Richard Edwards, regional secretary for the PCSU civil servants union, urged the TUC to back a general strike, and bring forward a national protest march earmarked for next year.
“We believe we need national industrial action,” he said. “Next time we will go for a bigger venue. Do not sit at home waiting for something to happen. Do something tonight. Take away the material, find our website, take it back to your own organisation and get them to become part of this movement.”
Jonathan Dunning, from Norfolk County Unison, said accused the Conservative administration of riding roughshod over the views of opposition councillors and the public.
But his suggestion that the protesters should try to win over Norfolk’s two Lib Dem MPs Norman Lamb and Simon Wright was met with laughter from many in the audience.
“This is just the start of what they want to cut,” Mr Dunning said. “It’s changing the way Norfolk County Council is operating. I have never seen anything that fundamentally changes the way that services are delivered. This is that significant.”
On Monday night members of Norfolk Community Action Group attended a steering committee meeting of the Norfolk Coalition Against The Cuts where we were quite literally ‘vetted’ on our suitability to join.
While some of our members and supporters are annoyed that we even attended the meeting and had to justify our class struggle politics against much of the lefts obsessive ‘identity politics’, and local trade unions almost universal lack of support for the Tomlinson Family Campaign, having met and spoken to the members who were there, we found them amiable and courteous enough to admit that no other group had to go through the same process to sign up, and believe them to be people we can work with.
Whether this coalition goes the same way as many others in the last 25 years due to ‘stacking’ by one particular group we must wait and see but feel there are potentially enough decent minded trade unionists there to recognise when this is happening.
It is imperative that the upcoming struggles against public service cuts and the potential decimation of the welfare state are fought on as much of a united front as we can possibly achieve.
For this reason we have affiliated with the Norfolk Coalition Against The Cuts and ask all to respect the organisations aims and principles which are as follows…
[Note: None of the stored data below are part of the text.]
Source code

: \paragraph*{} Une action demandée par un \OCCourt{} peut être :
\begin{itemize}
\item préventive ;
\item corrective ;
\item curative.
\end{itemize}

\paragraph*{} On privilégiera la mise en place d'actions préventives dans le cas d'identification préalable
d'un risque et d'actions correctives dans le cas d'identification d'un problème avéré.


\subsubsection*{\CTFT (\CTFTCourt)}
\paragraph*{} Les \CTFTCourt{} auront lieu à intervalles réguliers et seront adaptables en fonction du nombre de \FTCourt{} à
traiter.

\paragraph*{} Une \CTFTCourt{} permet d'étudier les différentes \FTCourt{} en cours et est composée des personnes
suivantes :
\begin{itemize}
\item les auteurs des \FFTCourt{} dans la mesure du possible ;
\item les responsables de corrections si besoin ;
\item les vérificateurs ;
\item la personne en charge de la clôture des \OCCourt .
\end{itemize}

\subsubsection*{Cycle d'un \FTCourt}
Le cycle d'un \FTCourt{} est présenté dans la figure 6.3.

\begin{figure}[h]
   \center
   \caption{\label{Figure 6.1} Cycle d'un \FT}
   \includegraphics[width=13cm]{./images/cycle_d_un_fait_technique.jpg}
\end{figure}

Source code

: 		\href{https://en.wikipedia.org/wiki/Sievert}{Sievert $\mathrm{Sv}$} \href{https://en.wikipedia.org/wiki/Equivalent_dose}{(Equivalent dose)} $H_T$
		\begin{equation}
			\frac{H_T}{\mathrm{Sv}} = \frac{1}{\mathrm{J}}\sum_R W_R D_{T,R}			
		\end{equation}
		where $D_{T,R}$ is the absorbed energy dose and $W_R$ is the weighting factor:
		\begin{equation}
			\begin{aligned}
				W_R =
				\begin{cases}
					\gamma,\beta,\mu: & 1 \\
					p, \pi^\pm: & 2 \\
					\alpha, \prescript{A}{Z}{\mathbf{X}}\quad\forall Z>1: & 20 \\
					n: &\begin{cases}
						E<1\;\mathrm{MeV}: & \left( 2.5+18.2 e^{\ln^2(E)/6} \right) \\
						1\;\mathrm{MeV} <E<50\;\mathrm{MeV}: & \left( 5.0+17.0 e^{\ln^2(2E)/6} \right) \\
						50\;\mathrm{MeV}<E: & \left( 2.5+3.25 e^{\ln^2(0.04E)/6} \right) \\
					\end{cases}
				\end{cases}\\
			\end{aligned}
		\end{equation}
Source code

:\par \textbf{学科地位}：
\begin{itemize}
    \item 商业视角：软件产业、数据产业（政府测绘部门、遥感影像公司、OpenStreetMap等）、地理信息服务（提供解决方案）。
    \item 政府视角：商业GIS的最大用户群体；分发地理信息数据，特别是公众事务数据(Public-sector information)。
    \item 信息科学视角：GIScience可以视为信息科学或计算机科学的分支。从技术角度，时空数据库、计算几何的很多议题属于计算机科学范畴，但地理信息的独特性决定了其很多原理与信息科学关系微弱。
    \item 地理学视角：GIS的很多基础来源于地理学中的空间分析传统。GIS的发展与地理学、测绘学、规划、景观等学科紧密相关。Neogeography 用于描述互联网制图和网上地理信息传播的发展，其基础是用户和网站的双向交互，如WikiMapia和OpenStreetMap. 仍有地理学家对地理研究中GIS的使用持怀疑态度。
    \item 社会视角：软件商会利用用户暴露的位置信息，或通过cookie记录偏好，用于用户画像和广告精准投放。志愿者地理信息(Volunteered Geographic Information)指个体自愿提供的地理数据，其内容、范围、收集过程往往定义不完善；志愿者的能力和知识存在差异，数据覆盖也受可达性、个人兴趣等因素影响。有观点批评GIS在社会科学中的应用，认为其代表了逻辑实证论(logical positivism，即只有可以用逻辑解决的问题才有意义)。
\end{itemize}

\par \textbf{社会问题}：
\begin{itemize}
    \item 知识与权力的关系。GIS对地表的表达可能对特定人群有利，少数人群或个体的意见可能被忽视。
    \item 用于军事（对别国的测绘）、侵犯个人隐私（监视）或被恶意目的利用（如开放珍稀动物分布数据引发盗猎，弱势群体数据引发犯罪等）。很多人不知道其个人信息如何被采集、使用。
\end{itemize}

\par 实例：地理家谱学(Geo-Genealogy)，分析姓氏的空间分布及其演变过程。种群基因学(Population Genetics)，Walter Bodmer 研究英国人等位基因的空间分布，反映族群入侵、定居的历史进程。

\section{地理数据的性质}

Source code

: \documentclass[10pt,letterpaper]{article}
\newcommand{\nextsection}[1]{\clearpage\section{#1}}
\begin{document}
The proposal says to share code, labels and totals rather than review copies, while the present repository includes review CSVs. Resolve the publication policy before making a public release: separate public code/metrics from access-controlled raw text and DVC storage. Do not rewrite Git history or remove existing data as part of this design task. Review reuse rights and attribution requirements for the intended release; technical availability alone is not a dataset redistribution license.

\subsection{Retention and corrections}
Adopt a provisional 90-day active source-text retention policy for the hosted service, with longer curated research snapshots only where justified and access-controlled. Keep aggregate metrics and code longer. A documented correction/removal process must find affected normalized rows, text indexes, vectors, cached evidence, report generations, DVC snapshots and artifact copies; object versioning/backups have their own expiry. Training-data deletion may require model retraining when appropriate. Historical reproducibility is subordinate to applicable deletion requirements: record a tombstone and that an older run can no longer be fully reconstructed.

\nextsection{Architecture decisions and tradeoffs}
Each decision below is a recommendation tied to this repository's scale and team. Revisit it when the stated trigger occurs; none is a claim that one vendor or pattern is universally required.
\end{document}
We seek to build broad based alliances in the major communities of Norfolk involving all trade unions representing members in the public sector, Trades Councils, campaigning, community and welfare groups, school councils and other organisations representing young people
We seek to form a Steering Group with representatives from all of the above to take forward the campaign
Priority task to build support for a credible alternative to the Coalition Government’s policy of public spending cuts
We agree a core Statement of Aims that we ask other Trade Unions and organisations to add to and support
We seek to promote a positive image of Public Services and Public Service workers to counter the negative propaganda of the Government and its supporters in the media
We seek to hold a series of meetings in identified communities in Norfolk to build the Alliance
We seek to develop practical and meaningful solidarity to support campaigns and actions in opposition to the cuts in our communities
We welcome the support of any political organisations and politicians that are prepared to oppose (in words and deeds) cuts in public spending
That we develop a Communications and Media strategy to promote our ideas
Commitment to universal public services for all regardless of ability to pay without discrimination
Recognition of the crucial social and economic value of Public Services and public sector jobs to the communities of Norfolk
Opposition to all public spending cuts
Effective action to close the Tax Gap and ensure the wealthiest in society pay their fair share of taxes
Commitment to maintenance of ‘Face-to-face’ and local services
Opposition to job cuts, service delivery cuts and closures
Opposition to privatisation or outsourcing of public services
Opposition to cuts in Welfare benefits
Opposition to the scapegoating of minorities for unemployment and strains on services.